**DATA EXCERPTS:**

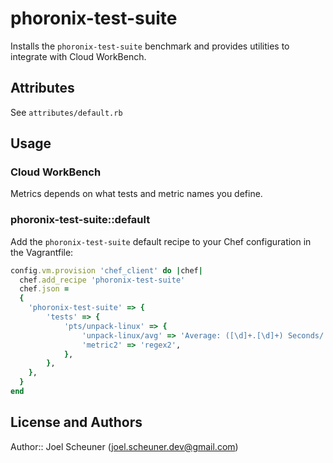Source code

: # phoronix-test-suite

Installs the `phoronix-test-suite` benchmark and provides utilities to integrate with Cloud WorkBench.

## Attributes

See `attributes/default.rb`

## Usage

### Cloud WorkBench

Metrics depends on what tests and metric names you define.

### phoronix-test-suite::default

Add the `phoronix-test-suite` default recipe to your Chef configuration in the Vagrantfile:

```ruby
config.vm.provision 'chef_client' do |chef|
  chef.add_recipe 'phoronix-test-suite'
  chef.json =
  {
    'phoronix-test-suite' => {
        'tests' => {
            'pts/unpack-linux' => {
                'unpack-linux/avg' => 'Average: ([\d]+.[\d]+) Seconds/',
                'metric2' => 'regex2',
            },
        },
    },
  }
end
```

## License and Authors

Author:: Joel Scheuner (joel.scheuner.dev@gmail.com)
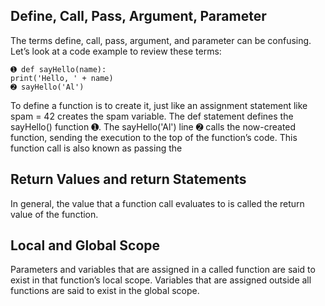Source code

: ## Define, Call, Pass, Argument, Parameter
The terms define, call, pass, argument, and parameter can be confusing. Let’s look at
a code example to review these terms:
```
➊ def sayHello(name):
print('Hello, ' + name)
➋ sayHello('Al') 
```
To define a function is to create it, just like an assignment statement like spam =
42 creates the spam variable. The def statement defines the sayHello() function ➊.
The sayHello('Al') line ➋ calls the now-created function, sending the execution to
the top of the function’s code. This function call is also known as passing the


## Return Values and return Statements
In general, the value that a function call evaluates to is called the return value of the function.

## Local and Global Scope
Parameters and variables that are assigned in a called function are said to exist in
that function’s local scope. Variables that are assigned outside all functions are said
to exist in the global scope.

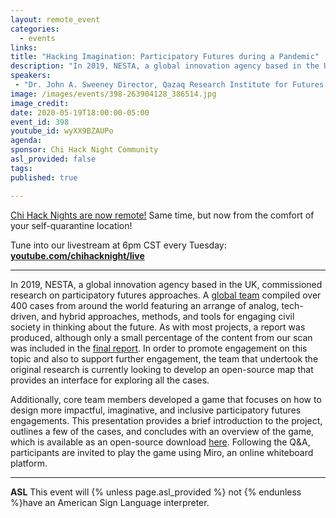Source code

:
 ```yaml
---
layout: remote_event
categories:
  - events
links: 
title: "Hacking Imagination: Participatory Futures during a Pandemic"
description: "In 2019, NESTA, a global innovation agency based in the UK, commissioned research on participatory futures approaches. A global team compiled over 400 cases from around the world featuring an arrange of analog, tech-driven, and hybrid approaches, methods, and tools for engaging civil society in thinking about the future. Additionally, core team members developed a game that focuses on how to design more impactful, imaginative, and inclusive participatory futures engagements. Following the Q&A, participants are invited to play the game using Miro, an online whiteboard platform. "
speakers:
 - "Dr. John A. Sweeney Director, Qazaq Research Institute for Futures Studies Foresight Advisor, INTERPOL"
image: /images/events/398-263904128_386514.jpg
image_credit:
date: 2020-05-19T18:00:00-05:00
event_id: 398
youtube_id: wyXX9BZAUPo
agenda: 
sponsor: Chi Hack Night Community
asl_provided: false
tags: 
published: true

---
```


[Chi Hack Nights are now remote!](/blog/2020/03/16/chi-hack-night-going-remote.html) Same time, but now from the comfort of your self-quarantine location!

Tune into our livestream at 6pm CST every Tuesday: **[youtube.com/chihacknight/live](https://youtube.com/chihacknight/live)**

---

In 2019, NESTA, a global innovation agency based in the UK, commissioned research on participatory futures approaches. A [global team](https://actionforesight.net/global-swarm/) compiled over 400 cases from around the world featuring an arrange of analog, tech-driven, and hybrid approaches, methods, and tools for engaging civil society in thinking about the future. As with most projects, a report was produced, although only a small percentage of the content from our scan was included in the [final report](https://www.nesta.org.uk/report/our-futures-people-people/). In order to promote engagement on this topic and also to support further engagement, the team that undertook the original research is currently looking to develop an open-source map that provides an interface for exploring all the cases. 

Additionally, core team members developed a game that focuses on how to design more impactful, imaginative, and inclusive participatory futures engagements. This presentation provides a brief introduction to the project, outlines a few of the cases, and concludes with an overview of the game, which is available as an open-source download [here](https://github.com/nestauk/our-futures/tree/master/en_original). Following the Q&A, participants are invited to play the game using Miro, an online whiteboard platform. 

---

**ASL** This event will {% unless page.asl_provided %} not {% endunless %}have an American Sign Language interpreter.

**ASSIGNMENT:** Copy out each line of the material above that holds the word "design".

**REPLY TO THE EXERCISE:**
description: "In 2019, NESTA, a global innovation agency based in the UK, commissioned research on participatory futures approaches. A global team compiled over 400 cases from around the world featuring an arrange of analog, tech-driven, and hybrid approaches, methods, and tools for engaging civil society in thinking about the future. Additionally, core team members developed a game that focuses on how to design more impactful, imaginative, and inclusive participatory futures engagements. Following the Q&A, participants are invited to play the game using Miro, an online whiteboard platform. "
Additionally, core team members developed a game that focuses on how to design more impactful, imaginative, and inclusive participatory futures engagements. This presentation provides a brief introduction to the project, outlines a few of the cases, and concludes with an overview of the game, which is available as an open-source download [here](https://github.com/nestauk/our-futures/tree/master/en_original). Following the Q&A, participants are invited to play the game using Miro, an online whiteboard platform. 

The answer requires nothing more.